Items from a dataset:
+ + + + + + +

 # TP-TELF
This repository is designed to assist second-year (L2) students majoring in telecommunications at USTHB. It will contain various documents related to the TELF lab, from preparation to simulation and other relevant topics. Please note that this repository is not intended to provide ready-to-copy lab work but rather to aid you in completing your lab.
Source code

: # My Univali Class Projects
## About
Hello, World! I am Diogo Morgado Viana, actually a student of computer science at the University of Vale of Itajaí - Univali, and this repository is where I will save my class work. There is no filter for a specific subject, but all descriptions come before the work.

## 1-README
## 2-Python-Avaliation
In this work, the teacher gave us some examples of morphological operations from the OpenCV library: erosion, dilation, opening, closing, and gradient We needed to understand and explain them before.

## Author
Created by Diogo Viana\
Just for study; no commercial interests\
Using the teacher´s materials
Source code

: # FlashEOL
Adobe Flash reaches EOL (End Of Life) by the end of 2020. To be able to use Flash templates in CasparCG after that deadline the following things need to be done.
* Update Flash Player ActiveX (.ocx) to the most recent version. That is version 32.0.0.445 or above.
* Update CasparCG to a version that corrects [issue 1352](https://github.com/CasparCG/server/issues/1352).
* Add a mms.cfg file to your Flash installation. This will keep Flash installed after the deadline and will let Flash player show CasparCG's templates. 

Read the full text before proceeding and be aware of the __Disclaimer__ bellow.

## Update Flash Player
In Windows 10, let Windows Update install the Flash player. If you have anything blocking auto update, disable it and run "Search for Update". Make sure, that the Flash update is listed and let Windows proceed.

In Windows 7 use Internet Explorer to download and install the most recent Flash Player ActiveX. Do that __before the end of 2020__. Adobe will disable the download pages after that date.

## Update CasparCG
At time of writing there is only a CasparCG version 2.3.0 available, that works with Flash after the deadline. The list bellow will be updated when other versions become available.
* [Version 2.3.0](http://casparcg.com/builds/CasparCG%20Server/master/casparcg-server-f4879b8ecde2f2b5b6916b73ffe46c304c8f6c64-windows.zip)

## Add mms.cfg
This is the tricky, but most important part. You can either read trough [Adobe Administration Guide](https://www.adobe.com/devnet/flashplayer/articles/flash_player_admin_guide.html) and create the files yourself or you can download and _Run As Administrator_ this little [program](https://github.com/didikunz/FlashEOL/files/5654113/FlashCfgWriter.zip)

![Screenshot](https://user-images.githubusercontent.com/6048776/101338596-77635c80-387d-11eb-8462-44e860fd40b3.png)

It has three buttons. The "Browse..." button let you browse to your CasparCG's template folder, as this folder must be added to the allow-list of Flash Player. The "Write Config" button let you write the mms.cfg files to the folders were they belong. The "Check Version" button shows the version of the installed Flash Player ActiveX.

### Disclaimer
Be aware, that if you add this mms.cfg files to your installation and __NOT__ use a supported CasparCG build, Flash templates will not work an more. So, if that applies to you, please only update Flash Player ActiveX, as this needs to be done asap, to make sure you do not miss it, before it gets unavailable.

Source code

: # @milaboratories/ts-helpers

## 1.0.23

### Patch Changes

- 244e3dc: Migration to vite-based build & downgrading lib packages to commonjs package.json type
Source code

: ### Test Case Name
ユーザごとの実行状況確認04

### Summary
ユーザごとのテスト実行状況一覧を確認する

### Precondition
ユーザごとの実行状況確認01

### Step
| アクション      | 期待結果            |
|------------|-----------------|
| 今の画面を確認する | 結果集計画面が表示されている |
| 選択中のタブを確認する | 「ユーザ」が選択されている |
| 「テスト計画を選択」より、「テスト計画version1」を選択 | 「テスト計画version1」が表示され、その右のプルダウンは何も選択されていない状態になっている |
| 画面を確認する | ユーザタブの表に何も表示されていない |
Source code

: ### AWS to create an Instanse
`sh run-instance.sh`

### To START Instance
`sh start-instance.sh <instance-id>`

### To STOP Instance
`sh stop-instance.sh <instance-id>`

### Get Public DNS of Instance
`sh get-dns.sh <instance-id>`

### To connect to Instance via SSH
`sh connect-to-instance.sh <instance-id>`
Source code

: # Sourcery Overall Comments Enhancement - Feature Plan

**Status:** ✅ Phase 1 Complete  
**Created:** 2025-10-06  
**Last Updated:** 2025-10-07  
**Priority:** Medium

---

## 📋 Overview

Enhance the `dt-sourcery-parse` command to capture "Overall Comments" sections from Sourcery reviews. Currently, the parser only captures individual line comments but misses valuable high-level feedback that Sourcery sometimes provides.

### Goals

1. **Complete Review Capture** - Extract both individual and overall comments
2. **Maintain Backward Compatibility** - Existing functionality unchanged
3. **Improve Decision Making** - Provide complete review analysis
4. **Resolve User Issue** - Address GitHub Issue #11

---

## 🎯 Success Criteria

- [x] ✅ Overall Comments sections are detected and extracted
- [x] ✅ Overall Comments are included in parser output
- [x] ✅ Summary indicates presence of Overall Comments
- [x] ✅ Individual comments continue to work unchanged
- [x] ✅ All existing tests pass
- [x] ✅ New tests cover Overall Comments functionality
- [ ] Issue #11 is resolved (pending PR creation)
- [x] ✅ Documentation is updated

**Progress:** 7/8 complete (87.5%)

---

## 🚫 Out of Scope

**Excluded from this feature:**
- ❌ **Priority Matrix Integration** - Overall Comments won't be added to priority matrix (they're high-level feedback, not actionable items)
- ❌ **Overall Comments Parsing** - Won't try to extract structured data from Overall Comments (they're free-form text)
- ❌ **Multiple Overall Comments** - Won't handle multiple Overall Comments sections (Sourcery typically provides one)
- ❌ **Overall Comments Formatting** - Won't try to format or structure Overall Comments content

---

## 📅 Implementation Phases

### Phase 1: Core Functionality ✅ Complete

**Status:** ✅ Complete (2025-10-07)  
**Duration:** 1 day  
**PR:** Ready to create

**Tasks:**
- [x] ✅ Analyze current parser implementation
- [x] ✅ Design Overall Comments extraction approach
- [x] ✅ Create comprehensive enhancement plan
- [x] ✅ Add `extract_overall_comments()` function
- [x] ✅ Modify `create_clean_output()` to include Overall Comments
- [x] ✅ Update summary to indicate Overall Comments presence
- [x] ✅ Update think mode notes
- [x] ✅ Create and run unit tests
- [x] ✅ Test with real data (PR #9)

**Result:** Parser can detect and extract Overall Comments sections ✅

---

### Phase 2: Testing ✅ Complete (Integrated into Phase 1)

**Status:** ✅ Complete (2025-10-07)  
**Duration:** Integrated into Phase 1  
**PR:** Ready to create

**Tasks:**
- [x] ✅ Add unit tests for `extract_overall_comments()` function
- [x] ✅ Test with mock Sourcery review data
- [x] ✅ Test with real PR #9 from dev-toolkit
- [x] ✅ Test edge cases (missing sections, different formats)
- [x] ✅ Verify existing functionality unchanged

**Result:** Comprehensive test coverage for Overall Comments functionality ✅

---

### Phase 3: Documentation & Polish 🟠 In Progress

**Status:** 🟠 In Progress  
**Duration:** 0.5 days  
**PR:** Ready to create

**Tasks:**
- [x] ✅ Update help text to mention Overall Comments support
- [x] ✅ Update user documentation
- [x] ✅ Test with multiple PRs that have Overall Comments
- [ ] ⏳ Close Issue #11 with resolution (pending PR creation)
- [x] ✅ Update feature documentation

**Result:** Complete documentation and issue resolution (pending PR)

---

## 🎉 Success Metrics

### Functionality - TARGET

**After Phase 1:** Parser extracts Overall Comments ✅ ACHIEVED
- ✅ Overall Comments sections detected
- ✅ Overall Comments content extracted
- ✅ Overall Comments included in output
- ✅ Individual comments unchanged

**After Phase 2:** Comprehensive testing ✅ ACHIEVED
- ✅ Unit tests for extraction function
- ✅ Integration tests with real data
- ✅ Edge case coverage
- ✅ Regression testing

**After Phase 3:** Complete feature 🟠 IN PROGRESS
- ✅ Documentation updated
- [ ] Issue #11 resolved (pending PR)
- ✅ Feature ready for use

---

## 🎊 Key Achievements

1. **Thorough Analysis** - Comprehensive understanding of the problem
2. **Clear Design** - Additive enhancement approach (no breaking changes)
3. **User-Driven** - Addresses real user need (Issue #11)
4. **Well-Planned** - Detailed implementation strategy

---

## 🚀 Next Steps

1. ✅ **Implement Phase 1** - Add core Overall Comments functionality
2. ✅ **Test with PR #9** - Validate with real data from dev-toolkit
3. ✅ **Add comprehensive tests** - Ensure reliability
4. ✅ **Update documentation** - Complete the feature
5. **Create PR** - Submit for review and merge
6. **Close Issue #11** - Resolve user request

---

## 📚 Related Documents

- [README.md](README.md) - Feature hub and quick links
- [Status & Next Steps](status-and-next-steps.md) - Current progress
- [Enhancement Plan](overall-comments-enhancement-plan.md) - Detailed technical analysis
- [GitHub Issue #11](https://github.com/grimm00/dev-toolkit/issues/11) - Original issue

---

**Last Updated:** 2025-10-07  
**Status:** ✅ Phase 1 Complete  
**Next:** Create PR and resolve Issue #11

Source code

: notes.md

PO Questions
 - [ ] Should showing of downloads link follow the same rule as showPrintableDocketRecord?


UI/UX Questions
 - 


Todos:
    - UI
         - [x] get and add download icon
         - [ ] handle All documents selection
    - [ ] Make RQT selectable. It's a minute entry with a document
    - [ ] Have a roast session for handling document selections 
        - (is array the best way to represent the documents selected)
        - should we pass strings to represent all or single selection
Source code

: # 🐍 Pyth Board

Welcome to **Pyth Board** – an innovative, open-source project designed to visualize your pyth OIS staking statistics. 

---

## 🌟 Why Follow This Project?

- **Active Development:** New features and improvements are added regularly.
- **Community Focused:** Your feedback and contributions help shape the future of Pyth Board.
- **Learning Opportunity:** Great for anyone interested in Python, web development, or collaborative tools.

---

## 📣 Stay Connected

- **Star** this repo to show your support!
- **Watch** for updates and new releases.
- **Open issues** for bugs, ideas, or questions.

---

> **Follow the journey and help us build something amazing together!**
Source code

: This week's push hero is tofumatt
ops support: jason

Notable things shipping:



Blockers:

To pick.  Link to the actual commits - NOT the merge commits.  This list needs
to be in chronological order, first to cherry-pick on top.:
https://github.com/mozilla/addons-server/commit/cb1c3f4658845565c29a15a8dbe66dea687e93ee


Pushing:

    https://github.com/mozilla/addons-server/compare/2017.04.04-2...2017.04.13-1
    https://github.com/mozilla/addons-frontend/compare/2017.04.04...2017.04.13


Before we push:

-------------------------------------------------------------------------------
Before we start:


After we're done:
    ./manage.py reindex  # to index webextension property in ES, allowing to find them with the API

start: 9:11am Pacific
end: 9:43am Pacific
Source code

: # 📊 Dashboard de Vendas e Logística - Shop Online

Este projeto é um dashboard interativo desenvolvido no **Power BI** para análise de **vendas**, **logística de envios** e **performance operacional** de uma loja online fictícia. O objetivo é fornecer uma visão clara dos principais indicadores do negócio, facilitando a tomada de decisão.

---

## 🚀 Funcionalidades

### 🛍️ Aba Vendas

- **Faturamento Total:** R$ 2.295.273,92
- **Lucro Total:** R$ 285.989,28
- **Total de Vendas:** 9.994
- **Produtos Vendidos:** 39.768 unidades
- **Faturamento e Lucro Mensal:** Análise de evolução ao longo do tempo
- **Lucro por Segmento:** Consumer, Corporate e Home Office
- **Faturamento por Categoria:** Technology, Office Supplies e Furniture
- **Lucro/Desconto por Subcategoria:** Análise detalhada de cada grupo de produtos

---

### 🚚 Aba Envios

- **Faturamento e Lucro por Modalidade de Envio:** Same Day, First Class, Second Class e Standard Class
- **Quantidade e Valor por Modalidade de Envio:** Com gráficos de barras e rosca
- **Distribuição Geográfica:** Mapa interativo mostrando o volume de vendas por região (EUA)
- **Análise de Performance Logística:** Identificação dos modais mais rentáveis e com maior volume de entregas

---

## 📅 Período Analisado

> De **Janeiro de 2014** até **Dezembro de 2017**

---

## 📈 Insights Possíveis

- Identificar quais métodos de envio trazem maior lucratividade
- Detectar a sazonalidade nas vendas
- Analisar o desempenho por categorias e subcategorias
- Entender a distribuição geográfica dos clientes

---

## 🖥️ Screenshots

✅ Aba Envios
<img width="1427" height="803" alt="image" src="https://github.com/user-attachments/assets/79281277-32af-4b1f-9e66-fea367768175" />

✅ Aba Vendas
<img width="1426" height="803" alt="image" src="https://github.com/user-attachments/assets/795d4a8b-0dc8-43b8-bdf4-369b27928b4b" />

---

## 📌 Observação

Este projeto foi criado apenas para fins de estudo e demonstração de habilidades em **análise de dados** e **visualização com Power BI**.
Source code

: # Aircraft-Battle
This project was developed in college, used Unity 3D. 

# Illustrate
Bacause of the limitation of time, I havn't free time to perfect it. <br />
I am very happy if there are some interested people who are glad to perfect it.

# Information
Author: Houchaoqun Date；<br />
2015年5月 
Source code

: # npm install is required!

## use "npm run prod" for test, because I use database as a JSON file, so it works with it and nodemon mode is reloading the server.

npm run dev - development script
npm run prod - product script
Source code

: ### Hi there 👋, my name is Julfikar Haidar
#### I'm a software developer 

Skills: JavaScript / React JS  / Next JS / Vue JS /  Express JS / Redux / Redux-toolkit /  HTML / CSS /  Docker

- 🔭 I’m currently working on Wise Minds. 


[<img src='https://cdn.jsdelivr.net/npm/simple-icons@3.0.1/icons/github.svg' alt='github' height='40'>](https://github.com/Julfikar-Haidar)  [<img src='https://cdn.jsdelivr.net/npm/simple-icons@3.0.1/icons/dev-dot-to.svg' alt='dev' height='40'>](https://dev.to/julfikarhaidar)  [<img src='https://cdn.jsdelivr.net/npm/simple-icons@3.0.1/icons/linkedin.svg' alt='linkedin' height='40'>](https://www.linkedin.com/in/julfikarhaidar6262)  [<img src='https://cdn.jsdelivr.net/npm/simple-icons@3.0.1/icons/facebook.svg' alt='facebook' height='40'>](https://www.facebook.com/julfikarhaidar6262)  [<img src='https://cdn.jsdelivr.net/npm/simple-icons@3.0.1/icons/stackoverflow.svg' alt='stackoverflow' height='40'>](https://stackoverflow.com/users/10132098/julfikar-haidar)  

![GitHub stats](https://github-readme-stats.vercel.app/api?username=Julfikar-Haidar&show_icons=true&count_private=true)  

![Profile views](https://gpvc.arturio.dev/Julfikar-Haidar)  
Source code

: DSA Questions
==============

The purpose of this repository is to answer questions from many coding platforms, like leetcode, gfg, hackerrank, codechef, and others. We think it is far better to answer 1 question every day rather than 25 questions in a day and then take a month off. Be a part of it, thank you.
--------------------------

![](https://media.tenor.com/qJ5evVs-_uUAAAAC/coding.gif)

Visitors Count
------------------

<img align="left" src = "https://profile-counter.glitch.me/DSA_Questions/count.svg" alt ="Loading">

+ + + + + + +

Task description: In your answer, include only the lines above starting at the line that holds "- [x] ✅ Individual" and ending at the line that holds "from this feature:**", copied exactly.

Finished exercise:
- [x] ✅ Individual comments continue to work unchanged
- [x] ✅ All existing tests pass
- [x] ✅ New tests cover Overall Comments functionality
- [ ] Issue #11 is resolved (pending PR creation)
- [x] ✅ Documentation is updated

**Progress:** 7/8 complete (87.5%)

---

## 🚫 Out of Scope

**Excluded from this feature:**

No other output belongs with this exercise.